The very designation of “Big” Data suggests that size of datasets is the dividing line, distinguishing them from “Small” Data (the surveys and questionnaires traditionally used in social science and statistics). But is that all – or are there other, and perhaps more profound, differences?
Let’s start from a well-accepted, size-based definition. In its influential 2011 report, McKinsey Global Institute depicts Big Data as:
“datasets whose size is beyond the ability of typical database software tools to capture, store, manage, and analyze”.
Similarly, O’Reilly Media (2012) defines it as:
“data that exceeds the processing capacity of conventional database systems”.
The literature goes on discussing how to quantify this size, typically measured in terms of bytes. McKinsey estimates that:
“big data in many sectors today will range from a few dozen terabytes to multiple petabytes (thousands of terabytes)”
This is not set in stone, though, depending on both technological advances over time and specific industry characteristics.
What the literature does not always say explicitly is that, with such sizes, the quantity affects the quality: Big Data not only differ in size from Small Data, but have to be handled in completely different ways. Even just their capture and storage require different computing technologies as, by definition, conventional database systems cannot process them. Analysis is even more complex.

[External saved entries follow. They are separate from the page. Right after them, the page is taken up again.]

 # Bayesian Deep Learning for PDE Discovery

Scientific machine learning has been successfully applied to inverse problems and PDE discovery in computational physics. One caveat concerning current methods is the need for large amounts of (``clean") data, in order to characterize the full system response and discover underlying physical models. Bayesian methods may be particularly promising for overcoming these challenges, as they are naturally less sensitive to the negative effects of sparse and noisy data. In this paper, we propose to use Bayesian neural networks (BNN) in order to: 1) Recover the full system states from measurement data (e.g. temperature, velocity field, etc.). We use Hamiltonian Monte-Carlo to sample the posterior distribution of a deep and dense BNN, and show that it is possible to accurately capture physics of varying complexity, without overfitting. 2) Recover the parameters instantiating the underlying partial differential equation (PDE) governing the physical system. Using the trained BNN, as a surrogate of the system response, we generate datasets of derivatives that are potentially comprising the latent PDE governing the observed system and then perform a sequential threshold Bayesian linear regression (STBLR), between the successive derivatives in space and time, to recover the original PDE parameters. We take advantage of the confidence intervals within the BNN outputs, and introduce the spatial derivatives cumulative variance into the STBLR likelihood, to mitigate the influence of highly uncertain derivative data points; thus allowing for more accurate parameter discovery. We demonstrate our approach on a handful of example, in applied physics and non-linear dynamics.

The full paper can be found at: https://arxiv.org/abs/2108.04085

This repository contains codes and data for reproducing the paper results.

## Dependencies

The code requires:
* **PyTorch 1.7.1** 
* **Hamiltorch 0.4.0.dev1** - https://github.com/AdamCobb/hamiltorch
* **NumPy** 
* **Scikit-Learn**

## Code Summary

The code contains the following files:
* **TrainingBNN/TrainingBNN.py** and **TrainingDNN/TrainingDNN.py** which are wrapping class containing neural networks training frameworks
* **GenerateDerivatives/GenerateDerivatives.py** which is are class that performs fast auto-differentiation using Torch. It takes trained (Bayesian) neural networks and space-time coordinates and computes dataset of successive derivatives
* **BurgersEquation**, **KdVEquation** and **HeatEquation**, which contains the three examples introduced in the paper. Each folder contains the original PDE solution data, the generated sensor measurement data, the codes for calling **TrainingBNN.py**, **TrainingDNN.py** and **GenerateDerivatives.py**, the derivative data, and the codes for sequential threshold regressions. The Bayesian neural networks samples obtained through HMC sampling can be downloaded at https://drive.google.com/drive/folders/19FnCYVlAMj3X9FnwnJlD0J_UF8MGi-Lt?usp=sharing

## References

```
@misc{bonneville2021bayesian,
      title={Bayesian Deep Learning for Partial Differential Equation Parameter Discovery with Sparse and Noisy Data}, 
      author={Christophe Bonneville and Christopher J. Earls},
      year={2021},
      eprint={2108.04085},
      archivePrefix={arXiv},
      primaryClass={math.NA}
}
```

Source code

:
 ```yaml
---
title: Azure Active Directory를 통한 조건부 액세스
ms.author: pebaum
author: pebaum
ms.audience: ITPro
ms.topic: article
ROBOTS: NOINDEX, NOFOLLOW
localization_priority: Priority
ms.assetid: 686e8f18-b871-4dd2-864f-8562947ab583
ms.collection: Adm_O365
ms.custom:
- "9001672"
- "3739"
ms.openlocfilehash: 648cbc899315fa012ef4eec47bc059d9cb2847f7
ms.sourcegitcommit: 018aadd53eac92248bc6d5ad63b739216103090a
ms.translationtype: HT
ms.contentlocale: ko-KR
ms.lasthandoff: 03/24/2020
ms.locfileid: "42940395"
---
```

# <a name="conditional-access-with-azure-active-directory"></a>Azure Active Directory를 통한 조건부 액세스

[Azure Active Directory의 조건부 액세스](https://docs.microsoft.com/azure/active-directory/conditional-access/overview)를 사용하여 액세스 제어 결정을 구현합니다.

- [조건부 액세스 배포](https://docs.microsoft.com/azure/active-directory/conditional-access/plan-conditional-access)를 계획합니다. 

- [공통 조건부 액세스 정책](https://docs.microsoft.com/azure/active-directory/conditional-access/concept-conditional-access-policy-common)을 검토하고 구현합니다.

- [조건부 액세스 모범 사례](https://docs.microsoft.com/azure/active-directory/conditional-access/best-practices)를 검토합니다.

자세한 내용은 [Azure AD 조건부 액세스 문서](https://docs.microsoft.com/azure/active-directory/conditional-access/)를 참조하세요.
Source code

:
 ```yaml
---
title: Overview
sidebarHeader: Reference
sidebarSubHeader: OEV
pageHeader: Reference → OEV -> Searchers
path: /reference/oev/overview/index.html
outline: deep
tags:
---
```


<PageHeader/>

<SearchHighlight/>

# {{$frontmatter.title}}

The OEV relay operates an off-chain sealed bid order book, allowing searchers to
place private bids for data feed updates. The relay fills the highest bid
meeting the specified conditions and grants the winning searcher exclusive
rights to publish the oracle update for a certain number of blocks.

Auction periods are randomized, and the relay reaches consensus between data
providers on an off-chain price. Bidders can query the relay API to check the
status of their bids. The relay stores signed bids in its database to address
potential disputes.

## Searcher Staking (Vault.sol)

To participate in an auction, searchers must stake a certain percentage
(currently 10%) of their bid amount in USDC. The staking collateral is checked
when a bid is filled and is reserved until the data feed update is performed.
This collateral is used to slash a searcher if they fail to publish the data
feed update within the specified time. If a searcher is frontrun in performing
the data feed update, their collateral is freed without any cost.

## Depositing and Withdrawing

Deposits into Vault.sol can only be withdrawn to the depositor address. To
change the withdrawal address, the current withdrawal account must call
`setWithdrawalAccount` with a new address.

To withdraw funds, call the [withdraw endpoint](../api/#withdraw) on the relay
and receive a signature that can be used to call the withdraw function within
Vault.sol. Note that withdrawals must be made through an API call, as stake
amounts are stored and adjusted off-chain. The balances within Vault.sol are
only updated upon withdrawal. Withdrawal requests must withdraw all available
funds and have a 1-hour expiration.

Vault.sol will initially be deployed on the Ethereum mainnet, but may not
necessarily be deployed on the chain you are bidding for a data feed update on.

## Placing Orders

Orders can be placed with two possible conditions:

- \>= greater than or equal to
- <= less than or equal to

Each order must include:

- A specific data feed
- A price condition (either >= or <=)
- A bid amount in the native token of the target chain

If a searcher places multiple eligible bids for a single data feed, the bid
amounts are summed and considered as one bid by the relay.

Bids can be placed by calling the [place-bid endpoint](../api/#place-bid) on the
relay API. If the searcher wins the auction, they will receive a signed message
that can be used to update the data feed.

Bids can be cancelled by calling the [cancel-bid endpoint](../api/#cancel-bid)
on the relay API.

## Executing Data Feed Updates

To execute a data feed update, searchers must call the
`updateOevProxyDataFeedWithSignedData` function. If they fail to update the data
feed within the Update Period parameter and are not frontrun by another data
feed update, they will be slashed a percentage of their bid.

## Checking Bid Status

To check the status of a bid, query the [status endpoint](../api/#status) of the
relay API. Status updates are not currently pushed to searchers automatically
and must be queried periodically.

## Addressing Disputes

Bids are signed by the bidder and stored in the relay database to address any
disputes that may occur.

Big Data do not offer us more detail about, say, the traditionally known (though still largely elusive) relationship between schooling and earnings, about which social scientists and policymakers would so much like to know more: it does not cover a larger number of individuals, or longer periods of time, or more frequent waves of observation. Rather, Big Data will include a lot of different information and typically contain a lot more noise. O’Reilly confirms the feelings of many when it says that:
“Big data practitioners consistently report that 80% of the effort involved in dealing with data is cleaning it up in the first place”.
That’s why the quality of Big Data is an issue. Its analysis requires more thought than has been devoted to it so far. And this is also why, after all, Small Data still maintain a lot of attractiveness.